Nieuws
vrijdag, 21 mei 2021

Mensen moeten tijdig ontwikkelingsstoornissen kunnen laten diagnosticeren: “Wachttijden wegwerken”

Het Vlaams Belang vindt dat mensen bij vermoedens van een ontwikkelingsstoornis (zoals ADHD, Autisme Spectrum Stoornis, dyslexie) zich tijdig moeten kunnen laten diagnosticeren op multidisciplinair niveau. Verschillende centra in Vlaanderen zijn hiervoor gesubsidieerd, maar een tijdige toegang kan nog steeds niet worden gegarandeerd. “De timing in het diagnosticeren is net van belang om secundaire problemen te voorkomen en om te voorzien in een gepaste aanpak”, reageert Vlaams Parlementslid Suzy Wouters (Vlaams Belang). Zij stelde er een parlementaire vraag over aan Welzijnsminister Wouter Beke (CD&V). “De minister moet initiatieven nemen om de verschillende centra op elkaar af te stemmen om de diagnostiek te optimaliseren”, aldus Wouters.

Recent onderzoek toont aan dat verschillende organisaties en professionals in Vlaanderen geen eenduidige visie hebben op het concept diagnostiek, noch op de concrete invulling ervan.

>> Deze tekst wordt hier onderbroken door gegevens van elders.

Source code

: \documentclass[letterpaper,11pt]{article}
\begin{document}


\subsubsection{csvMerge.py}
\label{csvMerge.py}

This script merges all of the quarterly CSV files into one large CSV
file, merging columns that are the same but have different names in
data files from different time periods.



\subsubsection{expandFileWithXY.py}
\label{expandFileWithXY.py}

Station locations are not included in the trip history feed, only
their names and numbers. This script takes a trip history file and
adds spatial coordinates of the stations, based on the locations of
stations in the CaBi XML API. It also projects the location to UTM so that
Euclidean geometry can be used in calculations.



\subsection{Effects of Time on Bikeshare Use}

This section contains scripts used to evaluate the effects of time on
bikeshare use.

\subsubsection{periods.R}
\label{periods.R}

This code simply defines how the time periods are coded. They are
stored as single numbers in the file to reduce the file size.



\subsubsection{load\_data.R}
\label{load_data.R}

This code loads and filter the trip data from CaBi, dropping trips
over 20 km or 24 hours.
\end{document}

Dit kan leiden tot onduidelijkheden tussen de spelers en tot andere verwachtingen, wat de samenwerking en doorverwijzing bemoeilijkt. Ook is er een capaciteitsgebrek om de huidige vraag naar het diagnosticeren van ontwikkelingsstoornissen in te vullen.

Vlaams Parlementslid Suzy Wouters (Vlaams Belang) haalde in september vorig jaar al aan dat de wachttijden zijn toegenomen tussen aanmelding en het eerste onderzoek. Er zou een inhaalbeweging opgestart worden, maar tot op heden blijft een structurele capaciteitsuitbreiding uit. “Een betere doorverwijzing en samenwerking binnen de organisaties zou hier al een grote rol kunnen spelen”, aldus nog Wouters. 

“Diagnostiek moet geoptimaliseerd en toegankelijk worden mits gegevensregistratie”

Volgens het Vlaams Belang moet er een gedeeld beleidskader komen voor alle organisaties met dezelfde expertise en capaciteit om wachttijden te verminderen. Het investeren in capaciteit is cruciaal om toegankelijke diagnostiek te garanderen. Wouters haalde ook aan dat de registratie en rapportering van de diagnostiek over alle organisaties heen eenvormig moet zijn om te komen tot bruikbare gegevens, wat tot op heden niet het geval is. “Hierdoor kan de problematiek niet volledig in kaart gebracht worden, wat nochtans cruciaal is voor de opvolging”, stelt Wouters.  

Tot slot zijn er ook periodes in het diagnostisch traject zonder aanbod. Meer inzicht is nodig over hoe deze periodes best ingevuld kunnen worden. De continuïteit van de zorg moet ook in de overgang tussen verschillende fases gewaarborgd blijven”, besluit Wouters.